TASK -
All pictures must be dropped, while the entries are given again word for word.

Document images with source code
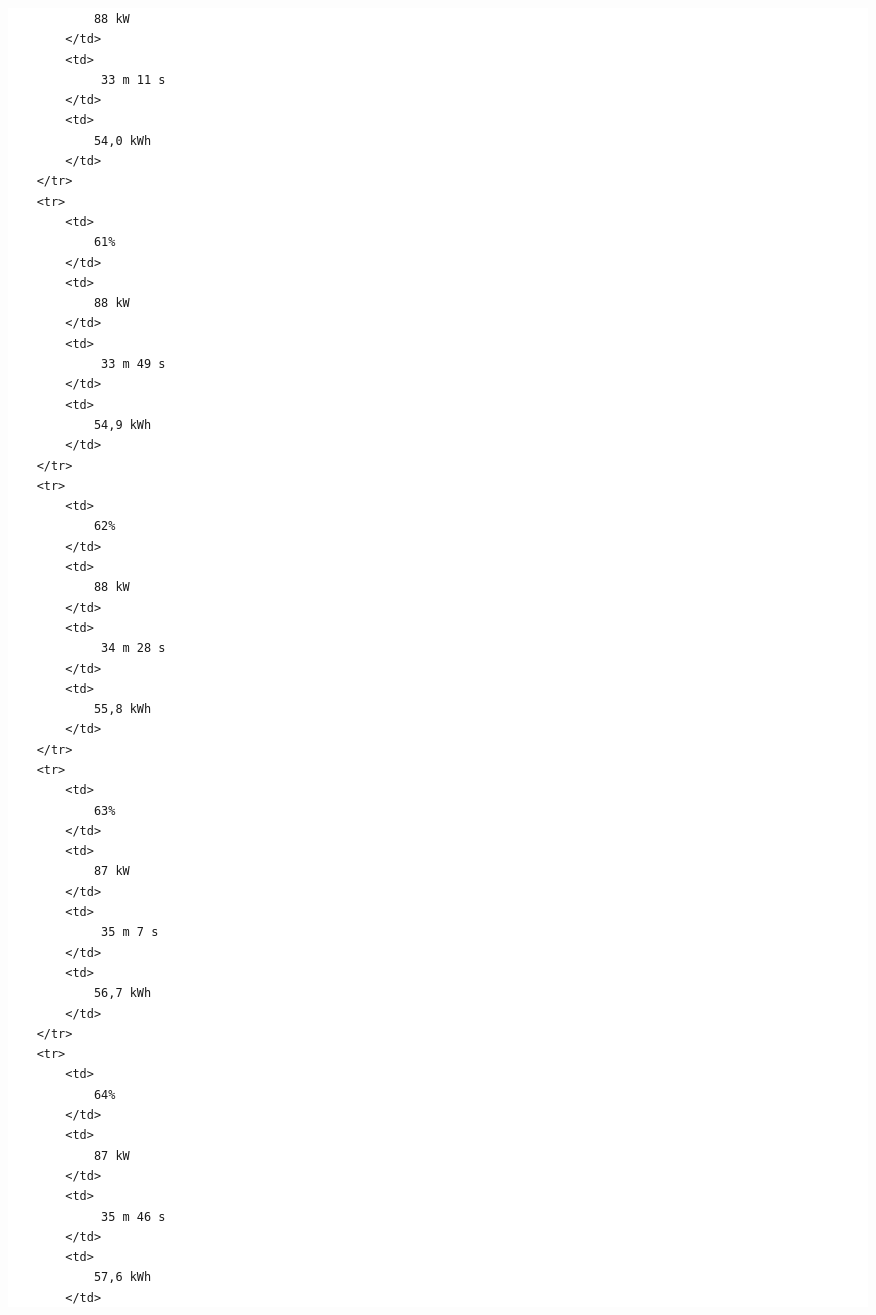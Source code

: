 				88 kW
			</td>
			<td>
				 33 m 11 s
			</td>
			<td>
				54,0 kWh
			</td>
		</tr>
		<tr>
			<td>
				61%
			</td>
			<td>
				88 kW
			</td>
			<td>
				 33 m 49 s
			</td>
			<td>
				54,9 kWh
			</td>
		</tr>
		<tr>
			<td>
				62%
			</td>
			<td>
				88 kW
			</td>
			<td>
				 34 m 28 s
			</td>
			<td>
				55,8 kWh
			</td>
		</tr>
		<tr>
			<td>
				63%
			</td>
			<td>
				87 kW
			</td>
			<td>
				 35 m 7 s
			</td>
			<td>
				56,7 kWh
			</td>
		</tr>
		<tr>
			<td>
				64%
			</td>
			<td>
				87 kW
			</td>
			<td>
				 35 m 46 s
			</td>
			<td>
				57,6 kWh
			</td>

RESPONSE FOR THIS EXERCISE -
Source code

: 				88 kW
			</td>
			<td>
				 33 m 11 s
			</td>
			<td>
				54,0 kWh
			</td>
		</tr>
		<tr>
			<td>
				61%
			</td>
			<td>
				88 kW
			</td>
			<td>
				 33 m 49 s
			</td>
			<td>
				54,9 kWh
			</td>
		</tr>
		<tr>
			<td>
				62%
			</td>
			<td>
				88 kW
			</td>
			<td>
				 34 m 28 s
			</td>
			<td>
				55,8 kWh
			</td>
		</tr>
		<tr>
			<td>
				63%
			</td>
			<td>
				87 kW
			</td>
			<td>
				 35 m 7 s
			</td>
			<td>
				56,7 kWh
			</td>
		</tr>
		<tr>
			<td>
				64%
			</td>
			<td>
				87 kW
			</td>
			<td>
				 35 m 46 s
			</td>
			<td>
				57,6 kWh
			</td>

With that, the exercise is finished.